#### [Data under study]
--- START ---
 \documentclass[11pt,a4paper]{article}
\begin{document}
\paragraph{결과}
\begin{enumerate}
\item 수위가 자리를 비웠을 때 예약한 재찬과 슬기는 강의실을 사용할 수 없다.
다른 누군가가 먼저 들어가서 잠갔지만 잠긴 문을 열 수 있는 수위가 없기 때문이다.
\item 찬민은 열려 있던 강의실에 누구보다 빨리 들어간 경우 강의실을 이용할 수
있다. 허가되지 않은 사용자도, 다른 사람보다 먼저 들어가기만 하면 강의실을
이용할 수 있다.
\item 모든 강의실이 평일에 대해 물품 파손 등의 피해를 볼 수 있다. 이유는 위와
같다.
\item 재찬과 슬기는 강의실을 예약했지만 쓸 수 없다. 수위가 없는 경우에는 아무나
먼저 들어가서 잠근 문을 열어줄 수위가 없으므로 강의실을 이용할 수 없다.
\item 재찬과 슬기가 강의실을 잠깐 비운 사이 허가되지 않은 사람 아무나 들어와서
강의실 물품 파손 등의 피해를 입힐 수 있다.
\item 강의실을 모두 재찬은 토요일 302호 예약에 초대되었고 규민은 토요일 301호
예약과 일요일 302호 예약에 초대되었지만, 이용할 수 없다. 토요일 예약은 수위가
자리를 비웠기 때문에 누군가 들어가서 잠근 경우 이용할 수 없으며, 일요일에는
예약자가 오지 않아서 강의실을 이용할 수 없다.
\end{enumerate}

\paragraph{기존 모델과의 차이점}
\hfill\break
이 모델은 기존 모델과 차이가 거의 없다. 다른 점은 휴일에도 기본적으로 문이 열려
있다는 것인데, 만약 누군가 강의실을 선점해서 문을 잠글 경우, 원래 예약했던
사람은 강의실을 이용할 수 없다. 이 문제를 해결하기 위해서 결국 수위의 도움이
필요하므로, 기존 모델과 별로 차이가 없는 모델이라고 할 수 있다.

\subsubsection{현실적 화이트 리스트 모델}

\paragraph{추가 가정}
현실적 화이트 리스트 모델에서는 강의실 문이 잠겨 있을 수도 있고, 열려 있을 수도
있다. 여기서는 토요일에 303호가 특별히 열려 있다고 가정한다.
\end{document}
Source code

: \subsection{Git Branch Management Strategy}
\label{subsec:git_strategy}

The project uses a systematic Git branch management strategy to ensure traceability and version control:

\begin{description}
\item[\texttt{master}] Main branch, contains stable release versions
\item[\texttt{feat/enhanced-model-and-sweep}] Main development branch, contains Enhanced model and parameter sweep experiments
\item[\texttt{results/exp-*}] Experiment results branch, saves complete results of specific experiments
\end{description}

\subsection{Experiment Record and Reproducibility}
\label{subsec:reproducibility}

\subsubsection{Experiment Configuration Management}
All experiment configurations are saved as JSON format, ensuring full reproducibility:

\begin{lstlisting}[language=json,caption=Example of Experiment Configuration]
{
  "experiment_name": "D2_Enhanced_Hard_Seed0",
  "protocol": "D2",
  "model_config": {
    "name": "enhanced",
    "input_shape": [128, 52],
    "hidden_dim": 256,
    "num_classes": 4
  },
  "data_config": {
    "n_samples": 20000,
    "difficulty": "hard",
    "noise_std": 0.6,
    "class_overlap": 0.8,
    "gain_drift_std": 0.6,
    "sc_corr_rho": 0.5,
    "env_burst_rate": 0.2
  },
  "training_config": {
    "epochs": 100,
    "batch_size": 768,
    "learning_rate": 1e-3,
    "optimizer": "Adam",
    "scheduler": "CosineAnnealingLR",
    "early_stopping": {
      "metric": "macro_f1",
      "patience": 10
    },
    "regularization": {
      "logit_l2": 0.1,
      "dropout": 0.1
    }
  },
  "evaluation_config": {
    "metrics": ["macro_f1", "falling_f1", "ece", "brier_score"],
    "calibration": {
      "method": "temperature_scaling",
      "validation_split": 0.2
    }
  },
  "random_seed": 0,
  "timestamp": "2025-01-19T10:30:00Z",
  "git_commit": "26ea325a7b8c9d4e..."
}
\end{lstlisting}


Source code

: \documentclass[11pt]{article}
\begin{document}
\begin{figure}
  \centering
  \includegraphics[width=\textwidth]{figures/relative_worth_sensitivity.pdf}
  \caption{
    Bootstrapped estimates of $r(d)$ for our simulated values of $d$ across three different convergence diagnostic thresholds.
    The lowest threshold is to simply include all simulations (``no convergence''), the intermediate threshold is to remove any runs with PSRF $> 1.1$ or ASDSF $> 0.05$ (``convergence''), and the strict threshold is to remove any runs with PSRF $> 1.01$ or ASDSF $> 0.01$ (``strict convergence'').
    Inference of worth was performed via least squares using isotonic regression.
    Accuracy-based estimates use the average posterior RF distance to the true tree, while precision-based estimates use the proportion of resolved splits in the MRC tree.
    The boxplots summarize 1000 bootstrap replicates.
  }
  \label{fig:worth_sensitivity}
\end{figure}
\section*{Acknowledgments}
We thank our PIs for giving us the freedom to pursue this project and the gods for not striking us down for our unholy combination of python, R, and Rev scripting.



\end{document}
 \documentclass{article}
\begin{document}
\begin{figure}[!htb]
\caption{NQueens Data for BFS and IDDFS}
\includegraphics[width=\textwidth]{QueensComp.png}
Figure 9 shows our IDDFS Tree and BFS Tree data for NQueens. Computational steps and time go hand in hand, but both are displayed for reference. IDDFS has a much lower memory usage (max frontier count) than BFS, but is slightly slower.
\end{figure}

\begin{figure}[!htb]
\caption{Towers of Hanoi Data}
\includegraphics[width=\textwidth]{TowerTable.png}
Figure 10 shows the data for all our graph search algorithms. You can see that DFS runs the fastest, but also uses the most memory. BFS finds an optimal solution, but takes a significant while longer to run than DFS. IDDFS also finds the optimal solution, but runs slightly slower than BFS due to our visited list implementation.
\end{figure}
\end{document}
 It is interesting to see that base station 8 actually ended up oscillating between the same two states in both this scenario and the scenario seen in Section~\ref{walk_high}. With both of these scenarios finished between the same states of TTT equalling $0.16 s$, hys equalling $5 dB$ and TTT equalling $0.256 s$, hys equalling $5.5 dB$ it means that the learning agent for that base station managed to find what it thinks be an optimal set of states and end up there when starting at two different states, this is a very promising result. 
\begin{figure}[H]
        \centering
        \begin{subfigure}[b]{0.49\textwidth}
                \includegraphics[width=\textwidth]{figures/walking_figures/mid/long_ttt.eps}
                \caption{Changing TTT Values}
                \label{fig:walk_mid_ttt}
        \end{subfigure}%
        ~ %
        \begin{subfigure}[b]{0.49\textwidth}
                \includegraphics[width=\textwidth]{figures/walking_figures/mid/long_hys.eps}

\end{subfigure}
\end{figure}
--- END ---
#### [Task to complete]
Print only what lies in the material above starting at the line with "다른 누군가가 먼저 들어가서" and ending at the line with "규민은 토요일 301호", every line exactly as given.

#### [Your solution]
다른 누군가가 먼저 들어가서 잠갔지만 잠긴 문을 열 수 있는 수위가 없기 때문이다.
\item 찬민은 열려 있던 강의실에 누구보다 빨리 들어간 경우 강의실을 이용할 수
있다. 허가되지 않은 사용자도, 다른 사람보다 먼저 들어가기만 하면 강의실을
이용할 수 있다.
\item 모든 강의실이 평일에 대해 물품 파손 등의 피해를 볼 수 있다. 이유는 위와
같다.
\item 재찬과 슬기는 강의실을 예약했지만 쓸 수 없다. 수위가 없는 경우에는 아무나
먼저 들어가서 잠근 문을 열어줄 수위가 없으므로 강의실을 이용할 수 없다.
\item 재찬과 슬기가 강의실을 잠깐 비운 사이 허가되지 않은 사람 아무나 들어와서
강의실 물품 파손 등의 피해를 입힐 수 있다.
\item 강의실을 모두 재찬은 토요일 302호 예약에 초대되었고 규민은 토요일 301호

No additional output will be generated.